Au cœur de la nuit couvant le camp en ébullition lors de cette chaude soirée d'été, la fête bat son plein. Les enfants dansent, rient, s'agitent en tous sens, repus et sauvagement guillerets. Le feu hypnotique, véritable centre névralgique de la communauté, est ravivé régulièrement. L'odeur de la fumée envahit l'espace sans pour autant le saturer. Certaies danseuses ont encore la force de vibrer aux sons des violons, faisant cliqueter leurs bijoux. D'autres devisent tranquillement, insouciantes et rêveuses à des lendemains grandioses et fastueux.

Un semaine auparavant, Traïan ne s'est pas réveillé. C'est arrivé comme ça, sans que je m'en aperçoive. J'ai paniqué, crié et prié de toutes mes forces. Des membres de la communauté ont accouru. Je me débattais. Puis, dans un volte-face rapide, j'ai croisé le regard de Miruna. Ma première fille. Pendant les trois jours qui ont suivi pour la veillée, elle s'est murée dans sa tempête intérieure, nourrissant de plus en plus cette rage dont, à l'évidence, je ne soupçonnais pas la puissance. Cependant, il est courant dans notre culture de considérer la mort comme partie intégrante de la vie. Tout suit son cours, juste parce qu'il en est ainsi.

Et, ce soir, nous sommes censés célébrer ensemble une naissance. Comme un renouvellement perpétuel que nous considérons à sa juste valeur. Elena, ma seconde fille et future maman de Cosmina et Cezar bien des années plus tard, semble plus ouverte à la discussion. Je l'observe un moment échanger avec ses amies et cousines, et mon cœur se remplit de fierté. Je comprends alors qu'elle est plus forte que je ne le croyais, trop occupée que j'étais à vouloir la couver davantage. Mais nos enfants viennent au monde avec une âme quileur est propre. C'est là une base que nul ne peut façonner comme bon lui plaît. Je cherche Miruna dans la foule, en vain. Les oreilles soudain bourdonnante, je me lève prestement et parcours les alentours, luttant pour occulter les souvenirs qui se téléscopent. Je l'appelle, mais seul le silence me répond. Je presse le pas et la retrouve finalement assise à l'orée du champs, ses poings serrés autour de ses genoux. Je réalise alors pleinement que Miruna est habitée depuis toujours de cette impétuosité n'aspirant qu'à la justice et la liberté de chacun.

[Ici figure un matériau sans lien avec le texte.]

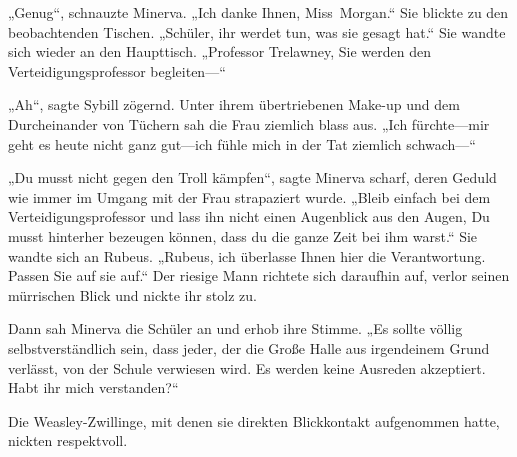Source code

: „Genug“, schnauzte Minerva. „Ich danke Ihnen, Miss~Morgan.“ Sie blickte zu den beobachtenden Tischen. „Schüler, ihr werdet tun, was sie gesagt hat.“ Sie wandte sich wieder an den Haupttisch. „Professor Trelawney, Sie werden den Verteidigungsprofessor begleiten—“

„Ah“, sagte Sybill zögernd. Unter ihrem übertriebenen Make-up und dem Durcheinander von Tüchern sah die Frau ziemlich blass aus. „Ich fürchte—mir geht es heute nicht ganz gut—ich fühle mich in der Tat ziemlich schwach—“

„Du musst nicht gegen den Troll kämpfen“, sagte Minerva scharf, deren Geduld wie immer im Umgang mit der Frau strapaziert wurde. „Bleib einfach bei dem Verteidigungsprofessor und lass ihn nicht einen Augenblick aus den Augen, Du musst hinterher bezeugen können, dass du die ganze Zeit bei ihm warst.“ Sie wandte sich an Rubeus. „Rubeus, ich überlasse Ihnen hier die Verantwortung. Passen Sie auf sie auf.“
Der riesige Mann richtete sich daraufhin auf, verlor seinen mürrischen Blick und nickte ihr stolz zu.

Dann sah Minerva die Schüler an und erhob ihre Stimme. „Es sollte völlig selbstverständlich sein, dass jeder, der die Große Halle aus irgendeinem Grund verlässt, von der Schule verwiesen wird. Es werden keine Ausreden akzeptiert. Habt ihr mich verstanden?“

Die Weasley-Zwillinge, mit denen sie direkten Blickkontakt aufgenommen hatte, nickten respektvoll.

Je m'approche d'elle en douceur ; peut-être me permettra-t-elle d'essayer de la réconforter... Je ne sais pas de quelle façon agor avec elle puisque les mots d'amour m'ont toujours été étrangers.

- Miruna, il ne reviendra pas.

- ... Je le sais.

- Viens avec moi.

- Non.

Sans trop comprendre pourquoi, je m'agace et me ferme à ma fille.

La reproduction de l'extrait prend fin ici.